What changed it was industrial farming methods. Period. Dot. Everybody on earth would occasionally be going through a widespread killer famine if we all went back to organic farming worldwide. Simple as that. I hate "all organic" nearly as much as I hate mustard weed. More, probably. Mustard weed just evolved. Organic farming nuts have brains. They just can't use them.
But the good organic farmers (oxymoron, I know) are going to use tricks to keep it to a minimum. They'd pick the corn. Very labor intensive, again, but get a bunch of people out there looking for the corn borer eggs on the surface. Getting the eggs off. Looking for caterpillars or grasshoppers (they're fucking locusts, okay?) and picking them off by hand. Have a big fry at the end of the day since you might as well get some protein from your fields.
The tofu=eaters were not good organic farmers. They were not good farmers. They were not good horticulturalists. They thought they could be grasshoppers (fucking locusts) and just prop their feet up and wait for the food to fall into their mouths.
"Summer time, and the living is easy . . . "
No. It's not. Traditionally, spring and summer were when people starved. Back in medieval times the lords would store the grain and if you had been a good worker, when your personal stores ran out you could go to the lord and get grain to feed yourself and your family. If not, starve. Sometimes stores didn't make it all the way through the next harvest. They had huge problems with pests. (See above.) But that was the general idea.
There wasn't any food. Crops weren't coming up. There was nothing to eat.
There was nothing to eat.
This is referred to as famine. It hadn't happened to the U.S. in a century or more. And even then it was, to an extent, localized. 2020 was the first widespread famine the U.S. ever had. In 2019 it was still localized until the example of Lamoille became fucking national policy!

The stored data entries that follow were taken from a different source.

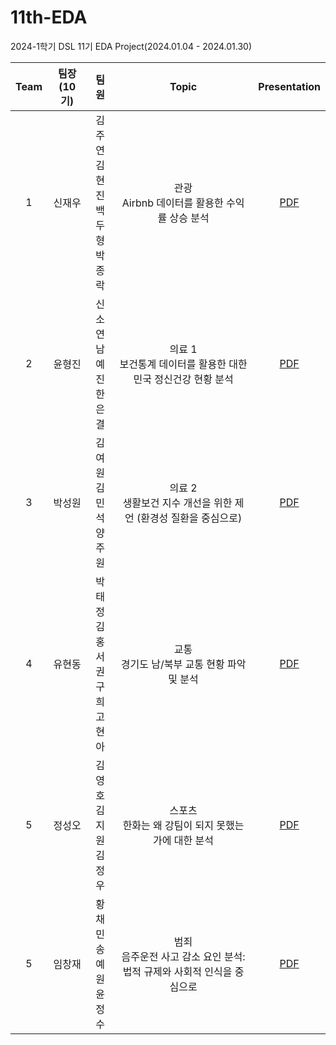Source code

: # 11th-EDA
2024-1학기 DSL 11기 EDA Project(2024.01.04 - 2024.01.30)



|Team|팀장(10기)|팀원|Topic|Presentation|
|:---:|:---:|:---:|:---:|:---:|
|1|신재우|김주연<br>김현진<br>백두형<br>박종락|관광<br>Airbnb 데이터를 활용한 수익률 상승 분석|[PDF](관광/DSL_EDA_관광.pdf)|
|2|윤형진|신소연<br>남예진<br>한은결|의료 1<br> 보건통계 데이터를 활용한 대한민국 정신건강 현황 분석|[PDF](의료1/DSL_EDA_DataMedic.pdf)|
|3|박성원|김여원<br>김민석<br>양주원|의료 2<br>생활보건 지수 개선을 위한 제언 (환경성 질환을 중심으로)|[PDF](의료2/DSL_EDA_의료2.pdf)|
|4|유현동|박태정<br>김홍서<br>권구희<br>고현아|교통<br>경기도 남/북부 교통 현황 파악 및 분석|[PDF](교통/DSL_EDA_교통.pdf)|
|5|정성오|김영호<br>김지원<br>김정우|스포츠<br>한화는 왜 강팀이 되지 못했는가에 대한 분석|[PDF](./스포츠/DSL_EDA_SPORTS.pdf)|
|5|임창재|황채민<br>송예원<br>윤정수|범죄<br>음주운전 사고 감소 요인 분석: 법적 규제와 사회적 인식을 중심으로|[PDF](범죄/DSL_EDA_범죄.pdf)|

<br><br>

But I digress . . . Again.
There was still a certain amount of fuel. Most people had run their fuel out but there was still some. And there was always the leather-personnel-carrier. (Shoes.)
People started wandering. The tofu-eaters started looking for food, any food. The grasshoppers were turning into locusts and starting to fly.
There was food. Grain stores from the previous year were at near record highs. Even the winter wheat harvest hadn't been awful, despite the weather. And there were, alas, fewer mouths to feed. By June there was some movement on emergency distribution.